### [Directions]
Write out the entries below exactly. End with the line that contains "<p>Dear Friends of Rundeck,</p>".

### [Records for the exercise]
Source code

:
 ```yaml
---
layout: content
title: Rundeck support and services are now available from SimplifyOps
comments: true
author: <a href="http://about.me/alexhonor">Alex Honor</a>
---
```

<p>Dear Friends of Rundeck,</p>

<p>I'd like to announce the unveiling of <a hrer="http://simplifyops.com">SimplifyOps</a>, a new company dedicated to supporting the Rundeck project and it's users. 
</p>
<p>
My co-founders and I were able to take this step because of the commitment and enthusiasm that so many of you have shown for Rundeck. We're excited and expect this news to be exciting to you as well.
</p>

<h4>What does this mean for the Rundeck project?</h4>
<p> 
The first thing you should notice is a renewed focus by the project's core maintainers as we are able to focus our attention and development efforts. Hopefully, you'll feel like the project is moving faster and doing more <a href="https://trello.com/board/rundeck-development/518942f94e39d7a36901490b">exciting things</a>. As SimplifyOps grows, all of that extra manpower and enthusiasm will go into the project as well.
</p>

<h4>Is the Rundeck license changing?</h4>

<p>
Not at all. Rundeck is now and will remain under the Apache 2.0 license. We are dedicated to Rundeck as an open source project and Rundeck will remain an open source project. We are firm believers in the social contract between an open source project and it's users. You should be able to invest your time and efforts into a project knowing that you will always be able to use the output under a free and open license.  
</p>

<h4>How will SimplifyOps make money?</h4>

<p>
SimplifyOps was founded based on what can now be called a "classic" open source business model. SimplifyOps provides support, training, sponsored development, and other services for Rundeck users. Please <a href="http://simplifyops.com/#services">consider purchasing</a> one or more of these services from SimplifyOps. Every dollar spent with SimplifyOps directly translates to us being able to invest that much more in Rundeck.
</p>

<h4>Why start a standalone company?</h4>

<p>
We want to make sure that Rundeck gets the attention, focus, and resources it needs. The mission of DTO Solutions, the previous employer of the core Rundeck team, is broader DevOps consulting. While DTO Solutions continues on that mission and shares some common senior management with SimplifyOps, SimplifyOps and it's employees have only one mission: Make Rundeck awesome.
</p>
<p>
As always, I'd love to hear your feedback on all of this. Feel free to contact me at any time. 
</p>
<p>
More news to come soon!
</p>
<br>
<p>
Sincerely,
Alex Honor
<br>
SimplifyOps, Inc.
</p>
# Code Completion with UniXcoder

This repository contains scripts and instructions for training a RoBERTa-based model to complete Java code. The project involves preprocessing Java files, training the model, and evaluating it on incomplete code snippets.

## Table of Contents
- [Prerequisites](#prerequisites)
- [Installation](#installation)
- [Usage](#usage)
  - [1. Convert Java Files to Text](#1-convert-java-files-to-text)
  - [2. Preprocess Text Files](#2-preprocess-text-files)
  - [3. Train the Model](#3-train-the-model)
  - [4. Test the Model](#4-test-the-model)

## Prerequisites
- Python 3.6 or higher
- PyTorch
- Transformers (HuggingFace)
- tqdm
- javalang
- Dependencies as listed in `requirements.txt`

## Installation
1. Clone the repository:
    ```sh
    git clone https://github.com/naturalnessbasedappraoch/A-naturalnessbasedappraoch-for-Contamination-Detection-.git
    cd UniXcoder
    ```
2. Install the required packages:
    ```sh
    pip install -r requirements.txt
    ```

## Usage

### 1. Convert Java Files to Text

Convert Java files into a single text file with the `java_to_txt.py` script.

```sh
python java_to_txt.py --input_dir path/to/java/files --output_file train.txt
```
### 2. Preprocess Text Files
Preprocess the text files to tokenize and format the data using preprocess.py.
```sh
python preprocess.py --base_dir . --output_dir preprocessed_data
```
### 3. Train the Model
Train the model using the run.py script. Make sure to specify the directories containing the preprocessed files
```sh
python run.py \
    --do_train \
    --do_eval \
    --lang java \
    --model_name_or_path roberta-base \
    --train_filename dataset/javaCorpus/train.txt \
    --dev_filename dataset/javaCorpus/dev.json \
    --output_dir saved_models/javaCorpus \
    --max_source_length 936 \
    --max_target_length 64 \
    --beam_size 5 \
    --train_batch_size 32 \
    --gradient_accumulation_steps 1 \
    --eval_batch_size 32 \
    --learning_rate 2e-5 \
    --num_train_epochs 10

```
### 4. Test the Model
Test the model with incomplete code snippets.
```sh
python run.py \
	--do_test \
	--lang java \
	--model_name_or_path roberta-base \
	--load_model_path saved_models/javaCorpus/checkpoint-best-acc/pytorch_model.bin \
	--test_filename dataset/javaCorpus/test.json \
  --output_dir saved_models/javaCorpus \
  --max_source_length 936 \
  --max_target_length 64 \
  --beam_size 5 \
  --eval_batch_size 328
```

### [Exercise answer]
Source code

:
 ```yaml
---
layout: content
title: Rundeck support and services are now available from SimplifyOps
comments: true
author: <a href="http://about.me/alexhonor">Alex Honor</a>
---
```

<p>Dear Friends of Rundeck,</p>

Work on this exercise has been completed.